Wednesday, September 20, 2017

What is courage?




This week has brought some new territory in it for me, and I am kind of trembling in the corner about it. I don't like writing about this. I feel uncomfortable. Painfully exposed.

There is a group on Facebook that has started up to prepare for my 30th high school reunion. (yeah, 30 years...wtf?!) I feel these shaking tendrils of the past pulling me in and I feel resistance and fear and anxiety, remembering who I was then and the experiences I had, which all seem in my memory to wrap around everything I missed and everything I wasn't. I wasn't pretty. I wasn't thin. I wasn't popular or witty or a good student.

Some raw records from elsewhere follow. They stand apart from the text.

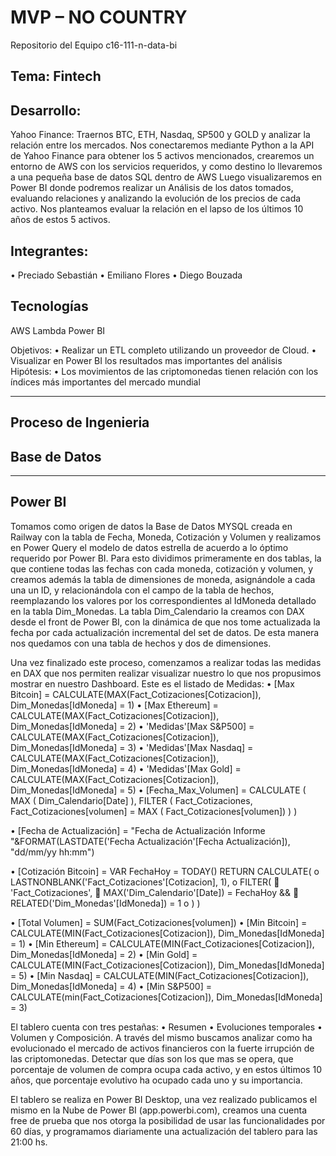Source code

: # MVP – NO COUNTRY
Repositorio del Equipo c16-111-n-data-bi


## Tema: Fintech
## Desarrollo: 
Yahoo Finance: Traernos BTC, ETH, Nasdaq, SP500 y GOLD y analizar la relación entre los mercados.
Nos conectaremos mediante Python a la API de Yahoo Finance para obtener los 5 activos mencionados, crearemos un entorno de AWS con los servicios requeridos, y como destino lo llevaremos a una pequeña base de datos SQL dentro de AWS 
Luego visualizaremos en Power BI donde podremos realizar un Análisis de los datos tomados, evaluando relaciones y analizando la evolución de los precios de cada activo.
Nos planteamos evaluar la relación en el lapso de los últimos 10 años de estos 5 activos.

## Integrantes:
• Preciado Sebastián
• Emiliano Flores
• Diego Bouzada

## Tecnologías
AWS Lambda
Power BI

Objetivos: 
•	Realizar un ETL completo utilizando un proveedor de Cloud. 
•	Visualizar en Power BI los resultados mas importantes del análisis
Hipótesis:
•	Los movimientos de las criptomonedas tienen relación con los índices más importantes del mercado mundial

------------------------------------------------------

## Proceso de Ingenieria
## Base de Datos
_________________________________

## Power BI

Tomamos como origen de datos la Base de Datos MYSQL creada en Railway con la tabla de Fecha, Moneda, Cotización y Volumen y realizamos en Power Query el modelo de datos estrella de acuerdo a lo óptimo requerido por Power BI.
Para esto dividimos primeramente en dos tablas, la que contiene todas las fechas con cada moneda, cotización y volumen, y creamos además la tabla de dimensiones de moneda, asignándole a cada una un ID, y relacionándola con el campo de la tabla de hechos, reemplazando los valores por los correspondientes al IdMoneda detallado en la tabla Dim_Monedas.
La tabla Dim_Calendario la creamos con DAX desde el front de Power BI, con la dinámica de que nos tome actualizada la fecha por cada actualización incremental del set de datos.
De esta manera nos quedamos con una tabla de hechos y dos de dimensiones.

Una vez finalizado este proceso, comenzamos a realizar todas las medidas en DAX que nos permiten realizar visualizar nuestro lo que nos propusimos mostrar en nuestro Dashboard.
Este es el listado de Medidas:
•	[Max Bitcoin] = CALCULATE(MAX(Fact_Cotizaciones[Cotizacion]), Dim_Monedas[IdMoneda] = 1)
•	[Max Ethereum] = CALCULATE(MAX(Fact_Cotizaciones[Cotizacion]), Dim_Monedas[IdMoneda] = 2)
•	'Medidas'[Max S&P500] = CALCULATE(MAX(Fact_Cotizaciones[Cotizacion]), Dim_Monedas[IdMoneda] = 3)
•	'Medidas'[Max Nasdaq] = CALCULATE(MAX(Fact_Cotizaciones[Cotizacion]), Dim_Monedas[IdMoneda] = 4)
•	'Medidas'[Max Gold] = CALCULATE(MAX(Fact_Cotizaciones[Cotizacion]), Dim_Monedas[IdMoneda] = 5)
•	[Fecha_Max_Volumen] = CALCULATE (
MAX ( Dim_Calendario[Date] ),
FILTER ( Fact_Cotizaciones, Fact_Cotizaciones[volumen] = MAX ( Fact_Cotizaciones[volumen]) )
)

•	[Fecha de Actualización] = "Fecha de Actualización Informe "&FORMAT(LASTDATE('Fecha Actualización'[Fecha Actualización]), "dd/mm/yy hh:mm")

•	[Cotización Bitcoin] = VAR FechaHoy = TODAY()
RETURN
CALCULATE(
o	LASTNONBLANK('Fact_Cotizaciones'[Cotizacion], 1),
o	FILTER(
	'Fact_Cotizaciones',
	MAX('Dim_Calendario'[Date]) = FechaHoy &&
	RELATED('Dim_Monedas'[IdMoneda]) = 1
o	)
)

•	[Total Volumen] = SUM(Fact_Cotizaciones[volumen])
•	[Min Bitcoin] = CALCULATE(MIN(Fact_Cotizaciones[Cotizacion]), Dim_Monedas[IdMoneda] = 1)
•	[Min Ethereum] = CALCULATE(MIN(Fact_Cotizaciones[Cotizacion]), Dim_Monedas[IdMoneda] = 2)
•	[Min Gold] = CALCULATE(MIN(Fact_Cotizaciones[Cotizacion]), Dim_Monedas[IdMoneda] = 5)
•	[Min Nasdaq] = CALCULATE(MIN(Fact_Cotizaciones[Cotizacion]), Dim_Monedas[IdMoneda] = 4)
•	[Min S&P500] = CALCULATE(min(Fact_Cotizaciones[Cotizacion]), Dim_Monedas[IdMoneda] = 3)

El tablero cuenta con tres pestañas:
•	Resumen
•	Evoluciones temporales
•	Volumen y Composición.
A través del mismo buscamos analizar como ha evolucionado el mercado de activos financieros con la fuerte irrupción de las criptomonedas. Detectar que días son los que mas se opera, que porcentaje de volumen de compra ocupa cada activo, y en estos últimos 10 años, que porcentaje evolutivo ha ocupado cada uno y su importancia.

El tablero se realiza en Power BI Desktop, una vez realizado publicamos el mismo en la Nube de Power BI (app.powerbi.com), creamos una cuenta free de prueba que nos otorga la posibilidad de usar las funcionalidades por 60 días, y programamos diariamente una actualización del tablero para las 21:00 hs.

I didn't have a single saving grace, chubby in my overalls with fingernails bitten to the hub, gigantic Coke bottle glasses and really REALLY bad hair that demonstrated my inability to recognize the difference between men and women's mullet trends. I was afraid of life passing me by. I could feel myself missing out. I watched the other kids get to do things I could not, not for financial reasons but because my dad was...well.....crazy. Not "gosh guys, my dad is such a jerk/dork/pain" kind of crazy, but true to the bones not right in his head. I know this now. I accept this now. I don't know if forgiveness is appropriate, though I try to offer it anyway most of the time..... There was violence. There was hostile and hateful emotional assault on a daily basis, usually very early in the morning before Dad went to work, before the sun came up. Days started and ended in fear. There was loss. Chronic and constant tension and awareness...what was I doing, what had I done, what could he imagine I was going to do....what horror would visit down on me today, or my mother, or my brothers? Living in that kind of stress, on that kind of guard, makes for one weird, weird, jumpy, angry, chaotic person. I was desperate in my relationships outside of home. I wanted friends. I wanted to do things kids did....football games and performances on stage. I wanted to date. I wanted to be liked. I wanted a posse. But I see now I was chaotic in my efforts, socially awkward, weird and chronically overwhelmed with feelings of being jealous, envious, anxious, angry and needy, yanked back and forth between rebellion and compliance. Desperation poured from my bones. Deep down I was a very good girl, very rule following, sweet natured and compliant...but with the way things were, I wanted to be tough. I wanted to be mean and strong and too cool to be hurt and too cool to care about what was happening. What 16-year-old knows how to do that effectively?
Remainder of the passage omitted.